Set down, please, without alteration, the lines of the entries below from the first through the one containing "We are publishing".
──────
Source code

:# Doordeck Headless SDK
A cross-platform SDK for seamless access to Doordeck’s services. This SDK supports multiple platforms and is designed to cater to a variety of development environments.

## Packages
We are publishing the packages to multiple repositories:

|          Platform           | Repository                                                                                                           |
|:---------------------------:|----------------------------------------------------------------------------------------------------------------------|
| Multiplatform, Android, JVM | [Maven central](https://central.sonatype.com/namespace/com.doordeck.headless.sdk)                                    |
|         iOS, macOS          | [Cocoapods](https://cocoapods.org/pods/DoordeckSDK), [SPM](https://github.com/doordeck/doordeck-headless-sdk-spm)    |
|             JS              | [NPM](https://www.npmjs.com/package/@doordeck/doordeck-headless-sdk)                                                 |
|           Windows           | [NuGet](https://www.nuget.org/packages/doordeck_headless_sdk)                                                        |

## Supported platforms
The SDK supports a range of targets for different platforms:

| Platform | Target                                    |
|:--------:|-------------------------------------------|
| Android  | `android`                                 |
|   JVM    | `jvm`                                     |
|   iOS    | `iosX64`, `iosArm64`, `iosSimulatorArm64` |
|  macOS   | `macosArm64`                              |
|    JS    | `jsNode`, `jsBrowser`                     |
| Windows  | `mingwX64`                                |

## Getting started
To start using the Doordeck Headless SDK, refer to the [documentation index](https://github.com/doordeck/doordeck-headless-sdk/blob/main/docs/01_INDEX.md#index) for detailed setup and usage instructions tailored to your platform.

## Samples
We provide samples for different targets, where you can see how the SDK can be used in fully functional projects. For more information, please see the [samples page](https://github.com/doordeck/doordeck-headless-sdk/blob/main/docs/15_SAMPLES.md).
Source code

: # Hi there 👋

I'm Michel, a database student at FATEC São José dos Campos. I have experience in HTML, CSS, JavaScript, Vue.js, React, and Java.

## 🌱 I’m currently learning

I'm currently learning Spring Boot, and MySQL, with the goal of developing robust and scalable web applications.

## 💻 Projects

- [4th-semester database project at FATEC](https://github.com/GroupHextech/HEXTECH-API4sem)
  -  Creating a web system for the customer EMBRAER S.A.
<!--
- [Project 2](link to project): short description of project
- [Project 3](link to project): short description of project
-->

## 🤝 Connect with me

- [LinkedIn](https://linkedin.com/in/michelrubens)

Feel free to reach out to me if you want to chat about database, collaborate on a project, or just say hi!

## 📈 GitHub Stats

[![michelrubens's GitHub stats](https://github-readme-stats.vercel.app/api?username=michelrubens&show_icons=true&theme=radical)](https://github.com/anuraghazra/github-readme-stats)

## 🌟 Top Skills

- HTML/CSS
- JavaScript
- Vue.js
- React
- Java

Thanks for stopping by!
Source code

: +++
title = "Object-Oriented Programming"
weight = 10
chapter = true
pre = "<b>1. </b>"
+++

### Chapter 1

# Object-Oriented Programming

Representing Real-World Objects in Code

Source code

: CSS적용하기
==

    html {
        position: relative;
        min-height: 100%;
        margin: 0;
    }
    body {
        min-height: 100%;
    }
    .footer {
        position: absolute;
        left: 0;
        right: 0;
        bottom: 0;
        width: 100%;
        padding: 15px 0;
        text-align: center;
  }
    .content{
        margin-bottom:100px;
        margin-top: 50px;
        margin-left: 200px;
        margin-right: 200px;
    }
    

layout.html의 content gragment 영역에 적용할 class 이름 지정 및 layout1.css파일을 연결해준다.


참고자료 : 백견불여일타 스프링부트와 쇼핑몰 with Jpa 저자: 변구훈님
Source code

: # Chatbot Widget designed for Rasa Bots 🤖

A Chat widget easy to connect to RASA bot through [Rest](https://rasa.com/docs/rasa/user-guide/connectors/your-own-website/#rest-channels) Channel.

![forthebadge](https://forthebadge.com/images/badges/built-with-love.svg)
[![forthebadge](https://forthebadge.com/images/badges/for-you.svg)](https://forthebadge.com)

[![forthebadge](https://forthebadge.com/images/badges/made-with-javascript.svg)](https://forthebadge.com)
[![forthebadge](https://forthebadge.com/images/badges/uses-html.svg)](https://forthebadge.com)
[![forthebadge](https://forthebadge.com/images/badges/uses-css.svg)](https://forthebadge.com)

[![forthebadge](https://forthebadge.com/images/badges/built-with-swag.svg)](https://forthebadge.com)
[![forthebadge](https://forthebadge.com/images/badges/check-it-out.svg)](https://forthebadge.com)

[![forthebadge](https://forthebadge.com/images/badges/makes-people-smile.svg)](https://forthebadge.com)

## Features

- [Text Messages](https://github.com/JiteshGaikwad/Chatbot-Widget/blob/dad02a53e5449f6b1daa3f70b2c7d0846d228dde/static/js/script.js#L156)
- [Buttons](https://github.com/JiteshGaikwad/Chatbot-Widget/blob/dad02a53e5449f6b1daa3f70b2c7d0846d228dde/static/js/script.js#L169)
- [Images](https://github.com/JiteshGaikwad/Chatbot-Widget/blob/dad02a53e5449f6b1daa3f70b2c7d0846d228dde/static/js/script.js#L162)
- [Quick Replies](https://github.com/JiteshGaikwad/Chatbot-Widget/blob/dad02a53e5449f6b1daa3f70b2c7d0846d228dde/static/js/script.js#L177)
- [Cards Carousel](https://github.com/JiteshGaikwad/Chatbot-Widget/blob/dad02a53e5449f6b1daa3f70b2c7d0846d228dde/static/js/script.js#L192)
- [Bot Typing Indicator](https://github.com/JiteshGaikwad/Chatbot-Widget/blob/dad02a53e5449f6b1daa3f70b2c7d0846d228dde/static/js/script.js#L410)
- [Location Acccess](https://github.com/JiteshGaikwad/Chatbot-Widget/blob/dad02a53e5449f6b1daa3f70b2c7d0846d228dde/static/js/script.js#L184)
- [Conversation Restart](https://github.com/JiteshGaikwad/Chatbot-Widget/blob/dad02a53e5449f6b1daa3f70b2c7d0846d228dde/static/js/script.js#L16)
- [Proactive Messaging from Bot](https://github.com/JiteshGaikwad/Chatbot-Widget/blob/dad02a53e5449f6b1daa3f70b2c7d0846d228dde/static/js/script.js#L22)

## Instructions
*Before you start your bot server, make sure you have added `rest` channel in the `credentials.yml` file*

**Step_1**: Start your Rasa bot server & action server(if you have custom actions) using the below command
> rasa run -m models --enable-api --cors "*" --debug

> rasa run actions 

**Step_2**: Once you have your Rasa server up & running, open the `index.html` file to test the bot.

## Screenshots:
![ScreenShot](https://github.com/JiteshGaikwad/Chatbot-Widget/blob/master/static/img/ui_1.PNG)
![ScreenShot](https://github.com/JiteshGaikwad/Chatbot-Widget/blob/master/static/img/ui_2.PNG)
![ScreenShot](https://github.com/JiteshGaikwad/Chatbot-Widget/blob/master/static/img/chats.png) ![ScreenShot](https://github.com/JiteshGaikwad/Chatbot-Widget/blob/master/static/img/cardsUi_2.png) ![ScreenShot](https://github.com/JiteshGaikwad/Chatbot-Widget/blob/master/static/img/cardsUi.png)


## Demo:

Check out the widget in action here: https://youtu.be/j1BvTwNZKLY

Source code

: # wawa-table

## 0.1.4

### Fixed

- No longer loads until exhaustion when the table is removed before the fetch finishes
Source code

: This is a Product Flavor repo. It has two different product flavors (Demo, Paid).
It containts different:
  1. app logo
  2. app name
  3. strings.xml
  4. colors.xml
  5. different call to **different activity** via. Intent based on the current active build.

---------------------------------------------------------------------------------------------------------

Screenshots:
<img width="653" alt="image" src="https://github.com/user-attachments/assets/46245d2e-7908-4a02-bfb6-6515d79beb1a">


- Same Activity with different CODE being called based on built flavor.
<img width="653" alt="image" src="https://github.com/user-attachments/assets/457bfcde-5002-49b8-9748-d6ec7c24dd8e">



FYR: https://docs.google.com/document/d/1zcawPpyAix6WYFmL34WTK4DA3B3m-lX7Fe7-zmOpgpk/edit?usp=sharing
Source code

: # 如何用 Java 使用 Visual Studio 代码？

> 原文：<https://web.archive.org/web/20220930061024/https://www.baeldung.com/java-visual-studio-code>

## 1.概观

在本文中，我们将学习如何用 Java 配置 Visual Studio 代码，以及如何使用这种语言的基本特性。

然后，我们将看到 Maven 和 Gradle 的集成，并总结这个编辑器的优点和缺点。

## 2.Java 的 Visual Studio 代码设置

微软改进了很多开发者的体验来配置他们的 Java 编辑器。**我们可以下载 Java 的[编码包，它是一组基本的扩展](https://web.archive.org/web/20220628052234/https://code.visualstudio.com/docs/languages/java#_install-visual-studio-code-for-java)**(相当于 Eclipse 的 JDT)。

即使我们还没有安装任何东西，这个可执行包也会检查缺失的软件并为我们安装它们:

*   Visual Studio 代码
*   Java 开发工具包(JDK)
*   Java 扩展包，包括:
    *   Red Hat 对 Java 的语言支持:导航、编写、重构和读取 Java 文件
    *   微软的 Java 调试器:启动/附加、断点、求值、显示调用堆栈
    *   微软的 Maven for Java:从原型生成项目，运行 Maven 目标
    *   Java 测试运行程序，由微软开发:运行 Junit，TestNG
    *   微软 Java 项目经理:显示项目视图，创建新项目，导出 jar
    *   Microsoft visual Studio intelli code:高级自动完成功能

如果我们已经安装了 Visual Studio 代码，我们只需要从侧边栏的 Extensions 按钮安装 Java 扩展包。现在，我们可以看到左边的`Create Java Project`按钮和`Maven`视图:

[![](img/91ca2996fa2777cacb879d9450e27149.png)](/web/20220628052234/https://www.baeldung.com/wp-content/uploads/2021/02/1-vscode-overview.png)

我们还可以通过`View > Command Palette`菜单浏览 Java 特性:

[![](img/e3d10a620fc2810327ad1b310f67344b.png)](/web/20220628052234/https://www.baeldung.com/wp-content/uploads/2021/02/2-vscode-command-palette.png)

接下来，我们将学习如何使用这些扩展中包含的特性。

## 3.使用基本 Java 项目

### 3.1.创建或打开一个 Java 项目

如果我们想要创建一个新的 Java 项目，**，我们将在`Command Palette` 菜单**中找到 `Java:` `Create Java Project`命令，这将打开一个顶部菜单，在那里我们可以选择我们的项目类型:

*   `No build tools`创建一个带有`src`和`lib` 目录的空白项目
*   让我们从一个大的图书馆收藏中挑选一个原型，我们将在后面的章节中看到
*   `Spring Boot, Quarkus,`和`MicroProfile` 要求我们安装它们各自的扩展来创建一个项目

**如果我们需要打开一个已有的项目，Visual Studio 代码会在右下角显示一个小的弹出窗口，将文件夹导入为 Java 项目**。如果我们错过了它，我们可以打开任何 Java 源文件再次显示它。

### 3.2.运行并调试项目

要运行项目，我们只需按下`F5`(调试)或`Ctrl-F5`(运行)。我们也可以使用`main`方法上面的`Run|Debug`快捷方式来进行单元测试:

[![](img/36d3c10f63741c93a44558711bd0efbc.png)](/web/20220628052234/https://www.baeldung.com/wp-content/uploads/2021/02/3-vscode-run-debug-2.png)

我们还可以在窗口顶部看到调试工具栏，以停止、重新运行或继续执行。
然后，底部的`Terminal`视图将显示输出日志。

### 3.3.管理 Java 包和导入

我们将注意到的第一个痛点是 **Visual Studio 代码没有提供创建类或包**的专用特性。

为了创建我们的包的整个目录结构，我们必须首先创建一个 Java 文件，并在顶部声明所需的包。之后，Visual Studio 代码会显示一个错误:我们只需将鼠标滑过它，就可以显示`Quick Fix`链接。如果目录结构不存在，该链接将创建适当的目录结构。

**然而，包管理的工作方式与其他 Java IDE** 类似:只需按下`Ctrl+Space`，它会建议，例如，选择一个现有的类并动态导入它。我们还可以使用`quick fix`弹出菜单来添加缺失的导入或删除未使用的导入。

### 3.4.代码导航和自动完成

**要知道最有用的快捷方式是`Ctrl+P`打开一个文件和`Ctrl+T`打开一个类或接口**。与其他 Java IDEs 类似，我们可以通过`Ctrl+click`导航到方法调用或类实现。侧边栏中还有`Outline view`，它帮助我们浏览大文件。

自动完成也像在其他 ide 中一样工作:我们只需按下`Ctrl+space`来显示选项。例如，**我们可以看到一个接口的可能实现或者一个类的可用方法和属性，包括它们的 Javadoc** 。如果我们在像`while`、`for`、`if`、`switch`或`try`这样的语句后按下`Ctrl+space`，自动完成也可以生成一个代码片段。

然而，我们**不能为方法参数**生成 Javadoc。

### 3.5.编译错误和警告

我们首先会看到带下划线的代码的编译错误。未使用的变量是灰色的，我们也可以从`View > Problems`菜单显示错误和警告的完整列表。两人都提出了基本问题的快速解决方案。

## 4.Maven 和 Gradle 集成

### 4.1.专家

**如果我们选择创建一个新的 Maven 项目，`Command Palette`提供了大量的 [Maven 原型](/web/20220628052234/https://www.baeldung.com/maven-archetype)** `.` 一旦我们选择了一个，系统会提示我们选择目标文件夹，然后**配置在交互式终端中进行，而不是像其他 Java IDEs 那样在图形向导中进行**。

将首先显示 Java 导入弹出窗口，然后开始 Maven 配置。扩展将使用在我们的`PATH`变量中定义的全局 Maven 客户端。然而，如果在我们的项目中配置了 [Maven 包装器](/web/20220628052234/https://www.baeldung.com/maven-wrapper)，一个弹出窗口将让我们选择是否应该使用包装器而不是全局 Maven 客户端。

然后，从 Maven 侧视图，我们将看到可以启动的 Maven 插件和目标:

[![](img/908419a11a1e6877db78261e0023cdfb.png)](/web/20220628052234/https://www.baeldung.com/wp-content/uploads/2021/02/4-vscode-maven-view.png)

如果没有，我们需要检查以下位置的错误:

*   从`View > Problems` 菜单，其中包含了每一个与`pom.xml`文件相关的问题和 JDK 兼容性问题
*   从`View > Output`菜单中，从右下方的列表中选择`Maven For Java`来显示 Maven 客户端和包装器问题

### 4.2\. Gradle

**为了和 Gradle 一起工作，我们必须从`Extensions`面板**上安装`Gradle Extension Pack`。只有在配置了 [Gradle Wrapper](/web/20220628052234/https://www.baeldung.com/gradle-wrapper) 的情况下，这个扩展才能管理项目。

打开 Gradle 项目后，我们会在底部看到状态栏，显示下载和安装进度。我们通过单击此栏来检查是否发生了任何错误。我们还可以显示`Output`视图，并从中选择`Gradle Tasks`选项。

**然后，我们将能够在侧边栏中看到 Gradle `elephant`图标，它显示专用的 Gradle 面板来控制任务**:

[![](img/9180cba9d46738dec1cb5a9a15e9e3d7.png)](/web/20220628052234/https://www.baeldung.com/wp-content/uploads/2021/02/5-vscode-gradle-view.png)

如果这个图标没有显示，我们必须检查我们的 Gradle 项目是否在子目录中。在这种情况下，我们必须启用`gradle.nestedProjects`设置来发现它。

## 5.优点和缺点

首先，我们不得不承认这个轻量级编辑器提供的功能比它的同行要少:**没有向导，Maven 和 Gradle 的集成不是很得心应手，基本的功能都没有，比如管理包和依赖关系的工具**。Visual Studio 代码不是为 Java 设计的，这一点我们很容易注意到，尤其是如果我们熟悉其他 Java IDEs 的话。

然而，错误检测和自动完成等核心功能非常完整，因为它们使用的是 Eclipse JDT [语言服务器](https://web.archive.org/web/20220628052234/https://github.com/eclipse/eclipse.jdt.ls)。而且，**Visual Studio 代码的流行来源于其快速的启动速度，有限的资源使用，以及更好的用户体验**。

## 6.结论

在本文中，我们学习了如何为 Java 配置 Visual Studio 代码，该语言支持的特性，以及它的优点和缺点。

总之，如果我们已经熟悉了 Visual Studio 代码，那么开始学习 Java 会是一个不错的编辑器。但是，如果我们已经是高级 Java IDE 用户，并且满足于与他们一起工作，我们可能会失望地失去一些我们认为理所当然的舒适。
──────
Response to the task —
Source code

:# Doordeck Headless SDK
A cross-platform SDK for seamless access to Doordeck’s services. This SDK supports multiple platforms and is designed to cater to a variety of development environments.

## Packages
We are publishing the packages to multiple repositories:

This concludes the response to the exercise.